Jerry Del Missier, who was president of investment arm Barclays Capital at the time, told staff to lower the key interbank lending rate after misunderstanding Mr Diamond’s account of the conversation with the BoE deputy governor Paul Tucker.

The details of the conversation were disclosed in documents submitted to the Treasury Select Committee ahead of Mr Diamond’s appearance before British MPs tomorrow.

The submission was released after Mr Diamond and Mr del Missier stepped down with immediate effect following increased pressure from politicians, shareholders and former Barclays directors.

Barclays has submitted a copy of Mr Diamond’s note, sent on Oct 30, 2008, to Mr del Missier, and then chief executive John Varley, on his conversation with Paul Tucker, to the Select Committee.

Alison Carnwarth, chairman of the remuneration committee, will ask Mr Diamond, who was awarded a total of £17.7m (€22m) in 2011 alone, to hand back the bonuses, Sky News said.

The speculation comes after proxy-voting and corporate governance service firm Manifest estimated Mr Diamond had earned at least £120m since joining Barclays’ board in 2005.

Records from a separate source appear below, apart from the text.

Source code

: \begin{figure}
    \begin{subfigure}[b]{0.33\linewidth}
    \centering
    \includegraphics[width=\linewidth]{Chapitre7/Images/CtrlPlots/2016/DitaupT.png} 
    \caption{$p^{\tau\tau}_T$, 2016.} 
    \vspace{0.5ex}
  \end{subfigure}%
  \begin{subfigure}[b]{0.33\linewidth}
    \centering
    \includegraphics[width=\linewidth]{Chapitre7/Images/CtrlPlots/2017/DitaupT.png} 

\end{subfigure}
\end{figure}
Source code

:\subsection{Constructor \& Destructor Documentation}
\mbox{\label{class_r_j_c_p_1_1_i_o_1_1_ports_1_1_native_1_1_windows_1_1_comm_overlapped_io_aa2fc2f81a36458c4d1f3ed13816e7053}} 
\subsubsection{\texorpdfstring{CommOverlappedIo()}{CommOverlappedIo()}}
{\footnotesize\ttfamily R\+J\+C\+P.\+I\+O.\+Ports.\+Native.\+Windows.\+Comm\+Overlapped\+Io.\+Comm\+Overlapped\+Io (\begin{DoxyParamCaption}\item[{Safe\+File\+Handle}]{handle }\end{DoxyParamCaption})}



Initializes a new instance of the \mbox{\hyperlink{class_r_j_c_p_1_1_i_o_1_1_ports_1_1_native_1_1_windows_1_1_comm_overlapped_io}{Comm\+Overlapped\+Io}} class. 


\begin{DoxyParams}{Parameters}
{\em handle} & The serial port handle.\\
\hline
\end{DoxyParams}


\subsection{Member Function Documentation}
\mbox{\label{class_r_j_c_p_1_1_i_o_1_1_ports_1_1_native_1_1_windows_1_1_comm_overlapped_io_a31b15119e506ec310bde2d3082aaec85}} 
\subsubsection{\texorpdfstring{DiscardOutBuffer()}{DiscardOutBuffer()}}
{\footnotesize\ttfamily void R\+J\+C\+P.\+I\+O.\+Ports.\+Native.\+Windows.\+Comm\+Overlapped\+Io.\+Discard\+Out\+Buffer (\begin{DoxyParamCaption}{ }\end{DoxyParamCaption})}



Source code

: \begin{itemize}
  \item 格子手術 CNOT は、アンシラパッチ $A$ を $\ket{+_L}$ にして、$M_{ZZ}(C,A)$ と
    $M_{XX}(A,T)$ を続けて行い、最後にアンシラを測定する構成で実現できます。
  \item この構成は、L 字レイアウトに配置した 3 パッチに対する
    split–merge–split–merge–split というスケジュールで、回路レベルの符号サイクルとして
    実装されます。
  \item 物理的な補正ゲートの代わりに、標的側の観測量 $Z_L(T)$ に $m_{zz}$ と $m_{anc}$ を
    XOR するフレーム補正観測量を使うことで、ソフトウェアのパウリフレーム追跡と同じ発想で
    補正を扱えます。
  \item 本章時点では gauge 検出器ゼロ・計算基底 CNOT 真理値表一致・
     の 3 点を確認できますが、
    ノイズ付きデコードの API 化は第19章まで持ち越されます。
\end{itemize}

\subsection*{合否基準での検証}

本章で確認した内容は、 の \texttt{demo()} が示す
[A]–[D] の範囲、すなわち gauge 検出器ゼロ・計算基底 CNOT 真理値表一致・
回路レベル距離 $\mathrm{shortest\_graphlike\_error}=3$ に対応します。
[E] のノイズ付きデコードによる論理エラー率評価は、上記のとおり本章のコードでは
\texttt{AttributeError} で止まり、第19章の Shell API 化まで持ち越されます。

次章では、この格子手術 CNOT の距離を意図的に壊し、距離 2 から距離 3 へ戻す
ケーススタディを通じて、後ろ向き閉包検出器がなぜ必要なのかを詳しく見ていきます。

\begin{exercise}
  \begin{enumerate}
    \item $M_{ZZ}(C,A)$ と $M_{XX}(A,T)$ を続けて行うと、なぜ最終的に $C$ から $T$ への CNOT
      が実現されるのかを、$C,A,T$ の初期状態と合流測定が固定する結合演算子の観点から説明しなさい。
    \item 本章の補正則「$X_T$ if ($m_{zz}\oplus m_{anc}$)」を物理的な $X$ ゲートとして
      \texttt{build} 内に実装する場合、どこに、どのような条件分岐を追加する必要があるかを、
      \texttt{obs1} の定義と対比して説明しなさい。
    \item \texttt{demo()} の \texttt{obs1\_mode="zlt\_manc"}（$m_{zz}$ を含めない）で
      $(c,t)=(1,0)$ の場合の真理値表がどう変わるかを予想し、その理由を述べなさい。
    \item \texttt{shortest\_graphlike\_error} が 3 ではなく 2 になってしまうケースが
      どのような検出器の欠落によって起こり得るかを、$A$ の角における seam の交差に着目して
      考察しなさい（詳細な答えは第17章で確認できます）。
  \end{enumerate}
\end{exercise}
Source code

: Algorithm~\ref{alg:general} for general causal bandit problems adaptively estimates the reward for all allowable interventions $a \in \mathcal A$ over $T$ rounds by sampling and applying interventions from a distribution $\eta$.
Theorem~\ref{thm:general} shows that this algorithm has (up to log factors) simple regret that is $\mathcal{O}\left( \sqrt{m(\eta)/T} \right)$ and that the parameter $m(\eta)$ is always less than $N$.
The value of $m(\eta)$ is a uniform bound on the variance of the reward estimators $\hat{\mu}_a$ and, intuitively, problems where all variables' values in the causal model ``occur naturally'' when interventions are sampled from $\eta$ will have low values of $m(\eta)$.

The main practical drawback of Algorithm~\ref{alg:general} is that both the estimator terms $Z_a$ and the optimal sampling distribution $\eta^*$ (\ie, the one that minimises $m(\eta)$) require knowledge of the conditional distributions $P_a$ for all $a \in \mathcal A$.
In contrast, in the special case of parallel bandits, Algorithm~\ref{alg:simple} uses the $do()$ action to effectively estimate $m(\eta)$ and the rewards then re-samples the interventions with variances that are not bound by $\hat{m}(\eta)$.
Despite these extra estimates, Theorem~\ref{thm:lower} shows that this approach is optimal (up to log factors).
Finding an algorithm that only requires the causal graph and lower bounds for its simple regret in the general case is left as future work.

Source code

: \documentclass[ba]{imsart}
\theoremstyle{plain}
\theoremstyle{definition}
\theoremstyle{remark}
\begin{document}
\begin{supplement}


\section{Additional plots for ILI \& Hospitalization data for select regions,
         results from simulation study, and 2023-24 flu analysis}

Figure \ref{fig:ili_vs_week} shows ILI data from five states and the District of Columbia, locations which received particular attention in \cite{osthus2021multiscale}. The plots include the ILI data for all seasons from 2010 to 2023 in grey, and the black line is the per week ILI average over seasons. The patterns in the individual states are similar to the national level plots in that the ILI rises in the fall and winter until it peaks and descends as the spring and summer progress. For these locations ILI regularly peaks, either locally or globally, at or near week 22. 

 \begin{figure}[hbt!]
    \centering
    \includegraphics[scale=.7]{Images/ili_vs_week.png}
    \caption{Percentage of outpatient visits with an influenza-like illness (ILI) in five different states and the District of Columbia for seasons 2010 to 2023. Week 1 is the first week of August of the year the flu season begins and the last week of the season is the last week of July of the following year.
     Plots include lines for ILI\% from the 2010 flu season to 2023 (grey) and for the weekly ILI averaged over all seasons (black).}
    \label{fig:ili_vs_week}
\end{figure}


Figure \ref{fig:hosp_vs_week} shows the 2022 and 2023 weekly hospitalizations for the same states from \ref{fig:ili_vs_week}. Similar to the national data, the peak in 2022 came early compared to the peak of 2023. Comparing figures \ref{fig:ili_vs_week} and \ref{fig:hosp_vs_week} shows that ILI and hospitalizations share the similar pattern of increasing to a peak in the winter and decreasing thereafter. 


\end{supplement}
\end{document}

Mr Diamond, 60, who was with Barclays for 16 years, is expected to “speak more freely” when he appears before MPs tomorrow now he is no longer at the helm.

Meanwhile, reports claimed Bank governor Mervyn King and Financial Services Authority chairman Adair Turner last night encouraged Mr Diamond’s exit.

Mr del Missier took up his current position in June 2012 after spending three years as co-chief executive of corporate and investment banking.

In his most recent role, Mr del Missier was responsible for overseeing the construction of a ringfence around the bank’s retail arm, separating it from the investment division, as proposed by the Independent Commission on Banking last year.

Chancellor George Osborne, who announced on Monday a parliamentary probe into banking standards, said Mr Diamond made the “right decision” for the bank and for the country.

Chairman Marcus Agius, who resigned over the affair on Monday, will remain with the bank to lead the search for a new chief executive before stepping down at a later date.

Despite mounting calls for his departure, Mr Diamond’s exit came as a shock as he had showed no signs of leaving his position after pledging to see an internal review through to the end.

Mr Osborne said that a parliamentary review, led by Treasury Select Committee chairman Andrew Tyrie, will look at “transparency, conflicts of interest, culture and the professional standards” in the banking industry.

Speaking after Mr Diamond’s resignation, Mr Osborne said: “I think he has clearly taken the view that Barclays has a better future without him than with him.”